Agensi juga percaya bahwa tim penjara mungkin tertarik ke dunia Metaverse karena jumlah besar transaksi e-commerce, dengan menyatakan: “Dalam metaverse, kita tampaknya akan melihat skema pump-and-dump tambahan. Pelaku jahat akan meningkatkan nilai barang digital melalui saran palsu, dukungan, dan investasi; setelah itu buang barang-barangnya.” Secara ide, penilaian tanah digital sangat bergantung pada gagasan dan mungkin terbuka untuk manipulasi.

Terakhir, Pattern Micro berpikir bahwa bisnis penegakan undang-undang mungkin akan bergulat dalam beberapa tahun pertama peningkatan metaverse karena harga yang berlebihan untuk mencegat kejahatan digital dan penjahat dalam skala besar.

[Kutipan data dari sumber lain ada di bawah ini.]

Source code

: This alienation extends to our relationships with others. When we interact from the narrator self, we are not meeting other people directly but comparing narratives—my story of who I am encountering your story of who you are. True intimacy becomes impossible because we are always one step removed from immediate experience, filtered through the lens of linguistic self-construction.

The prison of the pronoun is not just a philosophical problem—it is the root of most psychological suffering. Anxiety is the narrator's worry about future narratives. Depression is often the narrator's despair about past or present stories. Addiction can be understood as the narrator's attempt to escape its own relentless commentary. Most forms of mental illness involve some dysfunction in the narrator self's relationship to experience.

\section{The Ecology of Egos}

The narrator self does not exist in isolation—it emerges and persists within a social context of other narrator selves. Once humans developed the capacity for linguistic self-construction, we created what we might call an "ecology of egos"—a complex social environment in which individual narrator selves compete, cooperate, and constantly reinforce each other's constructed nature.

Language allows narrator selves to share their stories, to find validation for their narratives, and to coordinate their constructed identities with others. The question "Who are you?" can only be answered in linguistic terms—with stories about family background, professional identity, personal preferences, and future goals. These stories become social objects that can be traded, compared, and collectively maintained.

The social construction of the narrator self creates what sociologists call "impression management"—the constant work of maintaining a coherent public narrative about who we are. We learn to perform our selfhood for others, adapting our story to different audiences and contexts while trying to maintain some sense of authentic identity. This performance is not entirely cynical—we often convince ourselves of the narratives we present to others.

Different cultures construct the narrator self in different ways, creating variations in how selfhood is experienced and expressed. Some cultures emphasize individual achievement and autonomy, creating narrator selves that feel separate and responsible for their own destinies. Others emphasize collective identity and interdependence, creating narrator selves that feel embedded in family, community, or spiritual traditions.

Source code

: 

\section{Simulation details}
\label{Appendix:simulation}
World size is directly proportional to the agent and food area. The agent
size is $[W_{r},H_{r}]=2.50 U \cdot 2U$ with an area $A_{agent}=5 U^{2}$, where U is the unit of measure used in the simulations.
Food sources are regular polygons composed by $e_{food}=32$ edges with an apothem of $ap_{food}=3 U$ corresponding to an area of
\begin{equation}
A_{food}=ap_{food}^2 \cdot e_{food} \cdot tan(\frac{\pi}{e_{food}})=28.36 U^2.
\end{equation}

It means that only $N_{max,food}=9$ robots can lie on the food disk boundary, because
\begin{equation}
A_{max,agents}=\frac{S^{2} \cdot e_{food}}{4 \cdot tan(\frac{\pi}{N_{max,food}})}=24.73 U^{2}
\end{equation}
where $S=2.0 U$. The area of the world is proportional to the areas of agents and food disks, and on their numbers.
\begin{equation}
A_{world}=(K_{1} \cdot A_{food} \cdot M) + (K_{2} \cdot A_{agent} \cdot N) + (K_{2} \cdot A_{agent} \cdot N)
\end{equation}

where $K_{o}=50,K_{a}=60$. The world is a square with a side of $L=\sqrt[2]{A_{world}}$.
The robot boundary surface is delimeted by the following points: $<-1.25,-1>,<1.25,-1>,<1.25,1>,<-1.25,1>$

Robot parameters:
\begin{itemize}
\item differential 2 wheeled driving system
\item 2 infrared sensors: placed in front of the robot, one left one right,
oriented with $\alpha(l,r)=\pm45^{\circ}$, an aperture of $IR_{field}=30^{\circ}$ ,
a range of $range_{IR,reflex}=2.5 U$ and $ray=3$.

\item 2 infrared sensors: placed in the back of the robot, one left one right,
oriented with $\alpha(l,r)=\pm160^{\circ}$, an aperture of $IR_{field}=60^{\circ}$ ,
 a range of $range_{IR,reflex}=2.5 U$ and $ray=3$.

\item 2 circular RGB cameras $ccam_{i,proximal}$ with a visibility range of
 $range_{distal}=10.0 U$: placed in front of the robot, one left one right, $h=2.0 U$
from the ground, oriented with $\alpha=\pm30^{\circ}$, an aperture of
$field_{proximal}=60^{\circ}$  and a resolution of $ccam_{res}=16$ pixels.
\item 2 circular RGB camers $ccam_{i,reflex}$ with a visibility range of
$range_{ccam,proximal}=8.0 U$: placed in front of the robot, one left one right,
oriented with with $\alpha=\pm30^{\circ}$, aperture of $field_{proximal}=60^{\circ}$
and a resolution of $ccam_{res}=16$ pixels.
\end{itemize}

Mereka bahkan akan memiliki masalah karena yurisdiksi sulit ditentukan. Waktu yang diperlukan untuk membangun pengalaman metaverse juga akan menyiratkan bahwa kelas kejahatan ini mungkin sebagian besar tidak diawasi dalam tahun-tahun awal. Agensi menyatakan:

“Jika seseorang ditipu atau dirampok, maka mendapatkan bantuan, mengajukan keluhan, atau mengajukan tindakan resmi mungkin sangat sulit. Orang tersebut bahkan akan menggunakan mata uang digital terdesentralisasi, yang memberikan kompleksitas skenario.”

Dalam kesimpulannya, laporan tersebut membutuhkan penciptaan mode keselamatan yang tepat untuk mengantisipasi masuknya investasi besar-besaran ke dalam perdagangan. Mark Zuckerberg, CEO Meta, belum lama ini menyatakan bahwa Metaverse adalah peluang yang akan membuka ‘triliun {dolar}’ dari waktu ke waktu.